(WHAT TO PRODUCE) Below are lines of data, and only some are wanted. Please repeat exactly those from the line that has "The username credential." through the line that has "The password credential.".

INPUT DATA Start Marker

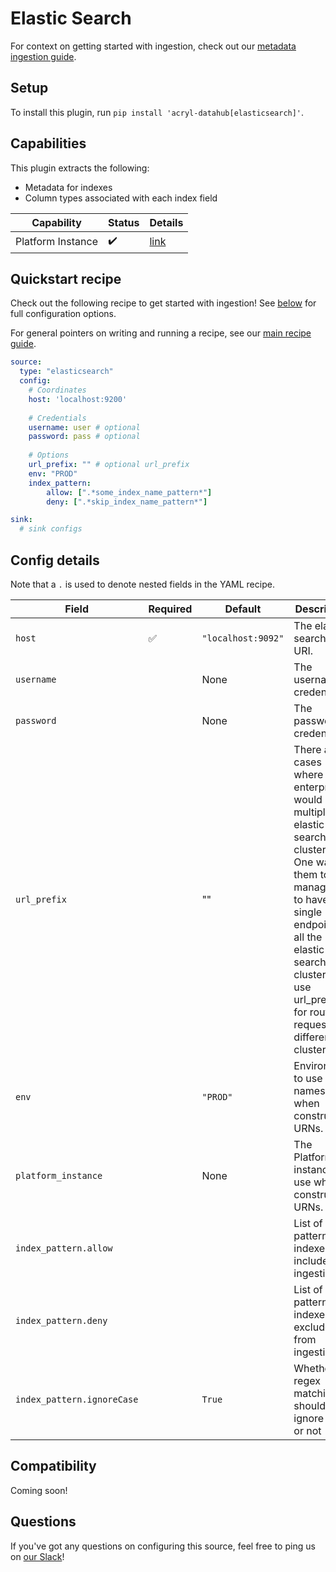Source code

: # Elastic Search

For context on getting started with ingestion, check out our [metadata ingestion guide](../README.md).

## Setup

To install this plugin, run `pip install 'acryl-datahub[elasticsearch]'`.

## Capabilities

This plugin extracts the following:

- Metadata for indexes
- Column types associated with each index field

| Capability | Status | Details | 
| -----------| ------ | ---- |
| Platform Instance | ✔️ | [link](../../docs/platform-instances.md) |


## Quickstart recipe

Check out the following recipe to get started with ingestion! See [below](#config-details) for full configuration options.

For general pointers on writing and running a recipe, see our [main recipe guide](../README.md#recipes).

```yml
source:
  type: "elasticsearch"
  config:
    # Coordinates
    host: 'localhost:9200'
    
    # Credentials
    username: user # optional
    password: pass # optional
    
    # Options
    url_prefix: "" # optional url_prefix
    env: "PROD"
    index_pattern:
        allow: [".*some_index_name_pattern*"]
        deny: [".*skip_index_name_pattern*"]

sink:
  # sink configs
```

## Config details

Note that a `.` is used to denote nested fields in the YAML recipe.


| Field                       | Required | Default            | Description                                                   |
| --------------------------- | -------- |--------------------|---------------------------------------------------------------|
| `host`                      | ✅       | `"localhost:9092"` | The elastic search host URI.                                  |
| `username`                  |          | None               | The username credential.                                      |
| `password`                  |          | None               | The password credential.                                      |
| `url_prefix`                |          | ""                 | There are cases where an enterprise would have multiple elastic search clusters. One way for them to manage is to have a single endpoint for all the elastic search clusters and use url_prefix for routing requests to different clusters.                            |
| `env`                       |          | `"PROD"`           | Environment to use in namespace when constructing URNs.       |
| `platform_instance`         |          | None               | The Platform instance to use while constructing URNs.         |
| `index_pattern.allow`       |          |                    | List of regex patterns for indexes to include in ingestion.   |
| `index_pattern.deny`        |          |                    | List of regex patterns for indexes to exclude from ingestion. |
| `index_pattern.ignoreCase`  |          | `True`             | Whether regex matching should ignore case or not              |

## Compatibility

Coming soon!

## Questions

If you've got any questions on configuring this source, feel free to ping us on [our Slack](https://slack.datahubproject.io/)!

INPUT DATA End Marker

(SOLUTION FOR THIS TASK)
| `username`                  |          | None               | The username credential.                                      |
| `password`                  |          | None               | The password credential.                                      |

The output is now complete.